▸ WHAT IS REQUIRED:
Would you reproduce, word for word, only the lines from the one with "limit of the" to the end of the listing below?

▸ SUPPLIED MATERIAL:
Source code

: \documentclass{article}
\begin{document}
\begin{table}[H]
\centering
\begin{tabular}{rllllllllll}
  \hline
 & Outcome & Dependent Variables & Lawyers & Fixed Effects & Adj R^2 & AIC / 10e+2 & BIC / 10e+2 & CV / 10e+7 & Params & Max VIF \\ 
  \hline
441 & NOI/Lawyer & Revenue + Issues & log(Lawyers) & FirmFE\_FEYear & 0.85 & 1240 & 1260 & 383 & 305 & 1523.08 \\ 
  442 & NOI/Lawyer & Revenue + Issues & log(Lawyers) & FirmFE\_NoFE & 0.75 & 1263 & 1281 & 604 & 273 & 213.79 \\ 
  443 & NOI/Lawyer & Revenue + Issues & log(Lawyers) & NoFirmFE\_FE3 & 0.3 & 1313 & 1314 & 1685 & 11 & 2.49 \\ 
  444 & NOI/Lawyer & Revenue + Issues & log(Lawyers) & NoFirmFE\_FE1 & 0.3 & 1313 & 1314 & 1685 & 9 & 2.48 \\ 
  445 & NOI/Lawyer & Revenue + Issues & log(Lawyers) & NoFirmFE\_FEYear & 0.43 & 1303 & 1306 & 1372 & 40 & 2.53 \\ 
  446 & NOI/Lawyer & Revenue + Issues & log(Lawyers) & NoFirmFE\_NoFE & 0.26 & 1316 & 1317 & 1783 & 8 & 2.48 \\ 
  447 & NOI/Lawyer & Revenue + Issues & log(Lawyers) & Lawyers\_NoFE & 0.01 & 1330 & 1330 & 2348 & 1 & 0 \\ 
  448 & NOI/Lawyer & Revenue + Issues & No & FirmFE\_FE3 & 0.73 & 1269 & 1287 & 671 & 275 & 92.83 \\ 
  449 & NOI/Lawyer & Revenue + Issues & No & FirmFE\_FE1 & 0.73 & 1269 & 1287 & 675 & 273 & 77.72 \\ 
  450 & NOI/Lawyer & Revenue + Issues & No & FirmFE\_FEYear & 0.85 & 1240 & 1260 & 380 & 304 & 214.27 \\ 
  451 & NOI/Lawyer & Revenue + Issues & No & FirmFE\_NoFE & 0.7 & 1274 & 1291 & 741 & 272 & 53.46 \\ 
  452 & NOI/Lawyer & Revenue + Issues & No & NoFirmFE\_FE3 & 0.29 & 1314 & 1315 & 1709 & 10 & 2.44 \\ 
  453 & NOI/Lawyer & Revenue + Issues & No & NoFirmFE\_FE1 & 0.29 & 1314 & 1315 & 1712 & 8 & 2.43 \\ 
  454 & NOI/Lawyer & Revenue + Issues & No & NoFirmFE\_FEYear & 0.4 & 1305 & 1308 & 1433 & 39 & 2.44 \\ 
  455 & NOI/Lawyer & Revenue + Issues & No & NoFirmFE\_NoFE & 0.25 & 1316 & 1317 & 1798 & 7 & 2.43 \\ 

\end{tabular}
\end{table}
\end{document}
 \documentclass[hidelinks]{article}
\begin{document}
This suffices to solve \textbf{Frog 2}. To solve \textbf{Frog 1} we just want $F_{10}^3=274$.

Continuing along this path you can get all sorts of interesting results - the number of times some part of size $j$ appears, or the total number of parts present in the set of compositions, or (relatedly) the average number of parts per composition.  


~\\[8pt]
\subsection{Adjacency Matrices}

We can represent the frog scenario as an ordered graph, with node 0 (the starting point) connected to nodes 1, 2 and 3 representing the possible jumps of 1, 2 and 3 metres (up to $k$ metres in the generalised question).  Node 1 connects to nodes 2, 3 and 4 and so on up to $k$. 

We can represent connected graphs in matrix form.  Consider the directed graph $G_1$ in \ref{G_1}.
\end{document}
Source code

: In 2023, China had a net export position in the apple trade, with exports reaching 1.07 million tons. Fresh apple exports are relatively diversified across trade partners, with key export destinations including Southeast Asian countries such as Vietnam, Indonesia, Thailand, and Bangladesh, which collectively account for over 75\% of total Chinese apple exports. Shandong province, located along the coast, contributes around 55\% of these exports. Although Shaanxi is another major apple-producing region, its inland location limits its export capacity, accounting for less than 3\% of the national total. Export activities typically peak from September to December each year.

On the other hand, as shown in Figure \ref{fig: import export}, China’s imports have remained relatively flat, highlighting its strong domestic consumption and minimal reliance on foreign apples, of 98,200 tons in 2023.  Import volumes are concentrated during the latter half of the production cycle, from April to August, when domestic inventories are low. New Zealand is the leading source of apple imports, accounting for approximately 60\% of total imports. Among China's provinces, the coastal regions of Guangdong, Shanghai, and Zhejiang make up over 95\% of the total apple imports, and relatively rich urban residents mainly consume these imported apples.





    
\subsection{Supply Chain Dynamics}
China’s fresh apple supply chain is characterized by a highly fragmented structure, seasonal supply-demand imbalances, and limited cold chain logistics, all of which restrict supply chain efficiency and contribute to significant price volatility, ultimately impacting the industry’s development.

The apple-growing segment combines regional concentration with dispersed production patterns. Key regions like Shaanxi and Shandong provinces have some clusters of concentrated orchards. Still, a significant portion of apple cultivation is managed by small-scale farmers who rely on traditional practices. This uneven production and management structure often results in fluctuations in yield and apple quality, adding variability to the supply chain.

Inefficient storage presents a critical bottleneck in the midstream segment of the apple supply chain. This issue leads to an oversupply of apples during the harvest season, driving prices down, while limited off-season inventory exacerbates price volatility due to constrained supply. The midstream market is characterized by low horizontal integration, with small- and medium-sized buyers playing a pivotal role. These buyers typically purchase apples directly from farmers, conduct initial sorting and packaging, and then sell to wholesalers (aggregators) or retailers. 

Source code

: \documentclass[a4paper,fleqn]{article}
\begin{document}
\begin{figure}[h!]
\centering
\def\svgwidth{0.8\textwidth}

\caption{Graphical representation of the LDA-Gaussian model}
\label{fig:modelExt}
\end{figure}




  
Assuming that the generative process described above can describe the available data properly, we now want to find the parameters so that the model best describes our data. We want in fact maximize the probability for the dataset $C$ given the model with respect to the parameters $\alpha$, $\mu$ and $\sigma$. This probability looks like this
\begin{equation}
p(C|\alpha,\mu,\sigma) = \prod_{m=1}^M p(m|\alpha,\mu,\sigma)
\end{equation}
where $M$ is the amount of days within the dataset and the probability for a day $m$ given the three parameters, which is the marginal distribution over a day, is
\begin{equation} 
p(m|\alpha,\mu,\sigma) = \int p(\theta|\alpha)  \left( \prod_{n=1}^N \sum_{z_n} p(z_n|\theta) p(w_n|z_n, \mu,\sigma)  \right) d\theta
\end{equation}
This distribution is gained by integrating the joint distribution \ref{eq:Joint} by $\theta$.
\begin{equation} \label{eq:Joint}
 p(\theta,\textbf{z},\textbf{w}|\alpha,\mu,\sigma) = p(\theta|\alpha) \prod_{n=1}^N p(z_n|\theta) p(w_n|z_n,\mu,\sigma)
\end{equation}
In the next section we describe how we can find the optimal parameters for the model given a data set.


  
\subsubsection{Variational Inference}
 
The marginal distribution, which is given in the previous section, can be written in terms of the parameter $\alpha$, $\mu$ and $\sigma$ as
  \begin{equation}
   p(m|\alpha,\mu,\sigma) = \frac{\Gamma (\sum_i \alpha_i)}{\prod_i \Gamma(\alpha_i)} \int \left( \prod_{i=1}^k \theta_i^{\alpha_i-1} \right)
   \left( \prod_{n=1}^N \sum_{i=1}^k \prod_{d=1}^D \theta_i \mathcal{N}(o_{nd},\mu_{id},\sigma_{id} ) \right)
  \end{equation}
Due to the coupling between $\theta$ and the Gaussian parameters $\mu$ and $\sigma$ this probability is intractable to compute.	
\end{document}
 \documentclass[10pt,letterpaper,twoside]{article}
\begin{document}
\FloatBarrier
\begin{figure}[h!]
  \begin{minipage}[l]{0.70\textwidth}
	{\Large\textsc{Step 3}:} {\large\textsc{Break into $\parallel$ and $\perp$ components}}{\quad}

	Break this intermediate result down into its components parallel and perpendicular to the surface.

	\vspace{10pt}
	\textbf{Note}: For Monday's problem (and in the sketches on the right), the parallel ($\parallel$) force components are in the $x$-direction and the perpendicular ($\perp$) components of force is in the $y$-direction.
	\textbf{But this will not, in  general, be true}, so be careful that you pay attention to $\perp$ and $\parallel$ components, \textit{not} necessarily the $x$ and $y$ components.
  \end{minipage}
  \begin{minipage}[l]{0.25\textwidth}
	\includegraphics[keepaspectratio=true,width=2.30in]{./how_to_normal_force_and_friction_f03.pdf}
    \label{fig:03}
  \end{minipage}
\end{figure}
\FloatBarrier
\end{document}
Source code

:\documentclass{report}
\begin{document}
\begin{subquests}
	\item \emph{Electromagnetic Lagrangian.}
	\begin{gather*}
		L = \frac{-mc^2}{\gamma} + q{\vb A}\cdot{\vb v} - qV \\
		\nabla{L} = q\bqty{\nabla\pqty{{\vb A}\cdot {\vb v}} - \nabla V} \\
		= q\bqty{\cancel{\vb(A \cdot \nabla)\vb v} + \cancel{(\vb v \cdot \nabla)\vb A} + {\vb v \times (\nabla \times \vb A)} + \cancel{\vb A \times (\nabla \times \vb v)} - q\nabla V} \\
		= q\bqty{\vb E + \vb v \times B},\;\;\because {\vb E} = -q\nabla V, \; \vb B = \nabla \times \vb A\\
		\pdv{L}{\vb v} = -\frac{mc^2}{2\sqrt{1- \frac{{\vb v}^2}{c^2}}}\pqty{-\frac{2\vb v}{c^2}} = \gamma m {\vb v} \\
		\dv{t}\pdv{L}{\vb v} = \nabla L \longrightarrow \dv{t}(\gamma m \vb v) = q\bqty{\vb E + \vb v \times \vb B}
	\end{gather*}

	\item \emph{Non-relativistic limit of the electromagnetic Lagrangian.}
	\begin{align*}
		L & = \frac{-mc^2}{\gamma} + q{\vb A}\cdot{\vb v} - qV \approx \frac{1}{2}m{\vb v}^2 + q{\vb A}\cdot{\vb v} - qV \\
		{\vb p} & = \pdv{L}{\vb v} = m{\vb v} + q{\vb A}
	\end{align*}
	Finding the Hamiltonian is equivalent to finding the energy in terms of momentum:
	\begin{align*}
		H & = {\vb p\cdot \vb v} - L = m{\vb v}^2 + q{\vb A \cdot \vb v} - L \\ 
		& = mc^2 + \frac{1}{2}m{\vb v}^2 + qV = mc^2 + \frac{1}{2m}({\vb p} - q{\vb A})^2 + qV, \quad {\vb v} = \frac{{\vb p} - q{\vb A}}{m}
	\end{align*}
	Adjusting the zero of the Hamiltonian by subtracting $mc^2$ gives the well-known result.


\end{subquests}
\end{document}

▸ RESPONSE BOX:
	\item \emph{Non-relativistic limit of the electromagnetic Lagrangian.}
	\begin{align*}
		L & = \frac{-mc^2}{\gamma} + q{\vb A}\cdot{\vb v} - qV \approx \frac{1}{2}m{\vb v}^2 + q{\vb A}\cdot{\vb v} - qV \\
		{\vb p} & = \pdv{L}{\vb v} = m{\vb v} + q{\vb A}
	\end{align*}
	Finding the Hamiltonian is equivalent to finding the energy in terms of momentum:
	\begin{align*}
		H & = {\vb p\cdot \vb v} - L = m{\vb v}^2 + q{\vb A \cdot \vb v} - L \\ 
		& = mc^2 + \frac{1}{2}m{\vb v}^2 + qV = mc^2 + \frac{1}{2m}({\vb p} - q{\vb A})^2 + qV, \quad {\vb v} = \frac{{\vb p} - q{\vb A}}{m}
	\end{align*}
	Adjusting the zero of the Hamiltonian by subtracting $mc^2$ gives the well-known result.


\end{subquests}
\end{document}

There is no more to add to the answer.